Researchers have uncovered a molecular pathway that appears to block kidney regeneration after injury.
The body’s ability to repair damaged organs is surprisingly limited, especially after serious injuries to the heart or kidneys. Now, UCLA researchers have found that a drug originally developed to help heart tissue regenerate after a heart attack may also accelerate kidney repair, raising the possibility of a new treatment approach for one of the world’s leading causes of chronic disease.
The drug, AD-NP1, recently received FDA approval to enter a Phase 1 clinical trial for heart disease. Researchers have now shown that it can also improve recovery from kidney injury in mice by blocking a protein that interferes with the body’s natural healing process.
The findings, published in Cell Stem Cell, build on years of research from the laboratory of UCLA cardiovascular scientist Arjun Deb.
ENPP1 Identified as a Key Barrier to Kidney Regeneration
Deb’s team found that injured kidneys produce a protein called ENPP1, which triggers a metabolic chain reaction. This disrupts energy production and the function of several cell types in the damaged area, slowing tissue repair. Blocking ENPP1 improved kidney healing, lowered scar tissue formation, and strengthened kidney function. The group had previously shown that blocking ENPP1 also improved healing in the heart.
The researchers studied kidney biopsies from people with chronic kidney disease and found higher ENPP1 levels than in healthy tissue. They then fed mice a kidney-toxic diet and gave kidney-damaging drugs to both normal mice and mice genetically unable to produce ENPP1.

Blood tests showed that all the mice initially had sharp increases in serum creatinine, BUN, and cystatin C, which are markers of kidney dysfunction. After four weeks, however, those levels fell much more in mice that could not produce ENPP1 than in control mice, suggesting that their kidneys were recovering.
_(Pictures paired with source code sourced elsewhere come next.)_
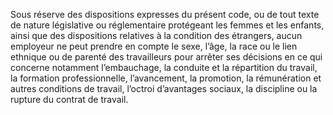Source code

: Sous réserve des dispositions expresses du présent code, ou de tout texte de nature législative ou réglementaire protégeant les femmes et les enfants, ainsi que des dispositions relatives à la condition des étrangers, aucun employeur ne peut prendre en compte le sexe, l’âge, la race ou le lien ethnique ou de parenté des travailleurs pour arrêter ses décisions en ce qui concerne notamment l’embauchage, la conduite et la répartition du travail, la formation professionnelle, l’avancement, la promotion, la rémunération et autres conditions de travail, l’octroi d’avantages sociaux, la discipline ou la rupture du contrat de travail.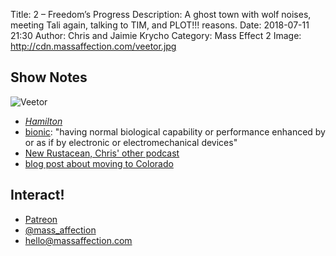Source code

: Title: 2 – Freedom’s Progress
Description: A ghost town with wolf noises, meeting Tali again, talking to TIM, and PLOT!!! reasons.
Date: 2018-07-11 21:30
Author: Chris and Jaimie Krycho
Category: Mass Effect 2
Image: http://cdn.massaffection.com/veetor.jpg

## Show Notes

![Veetor](http://cdn.massaffection.com/veetor.jpg)

- [_Hamilton_](http://hamiltonmusical.com)
- [bionic](https://www.merriam-webster.com/dictionary/bionic): "having normal biological capability or performance enhanced by or as if by electronic or electromechanical devices"
- [New Rustacean, Chris' other podcast](https://newrustacean.com)
- [blog post about moving to Colorado](https://krycho.com/were-in/)

## Interact!

- [Patreon](https://www.patreon.com/massaffection)
- [@mass_affection](https://twitter.com/mass_affection)
- [hello@massaffection.com](mailto:hello@massaffection.com)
AD-NP1 Accelerates Kidney Healing in Mice
After confirming that blocking the ENPP1-driven metabolic pathway improved kidney repair, the scientists damaged the kidneys of normal mice and treated them with AD-NP1. Seven days later, the treated mice had better kidney function, and later kidney examinations showed less scarring.
“These animals had a far better outcome. Their kidneys were not as damaged, and the kidney cells were proliferating more,” said Deb, who is a UCLA professor of medicine and molecular, cell and developmental biology, and a member of the Eli and Edythe Broad Center of Regenerative Medicine and Stem Cell Research.
“We found that the same mechanisms we observed in the heart were also applicable in the kidney. After injury, healthy cells around the damaged area were trying to proliferate, but the damaged area was sending metabolic signals that prevented the kidney from regenerating and repairing effectively.”
Monoclonal Antibody Targets ENPP1 for Organ Repair
AD-NP1 was developed entirely at UCLA by Deb’s group using public funding. It is a monoclonal antibody, a lab-engineered protein designed to act like the natural antibodies made by the immune system. While the immune system produces antibodies that bind to and disable specific pathogens, AD-NP1 was engineered to target human ENPP1 and no other human protein.
The FDA approved AD-NP1 in September for Phase 1 human clinical trials in the heart. Phase 1 trials test a new drug’s safety, dosing, and metabolism before later studies examine whether it works. Deb also plans to seek approval for kidney trials.
Reference: “ENPP1 blockade with a humanized monoclonal antibody enhances renal repair after acute kidney injury” by Lianjiu Su, Qihao Sun, Ziheng Zhou, Rending Wang, Junqiang Wang, Juan Felipe Alvarez, Bo Tao, Kiran Das, Qiuyuan Zhou, Jing Wang, Guanglin Zhang, Johanna ten Hoeve, Linlin Zhang, Calvin Pan, Qiang Du, Hooman Allayee, Zhihao Liu, Ilya Savchenko, Shan Kou, Jijun Wan, Matteo Pellegrini, Aldons J. Lusis, Thomas Graeber, Shen Li and Arjun Deb, 16 June 2026, Cell Stem Cell.
DOI: 10.1016/j.stem.2026.05.011
The research was funded by the National Institutes of Health, the California Institute of Regenerative Medicine and the Department of Defense.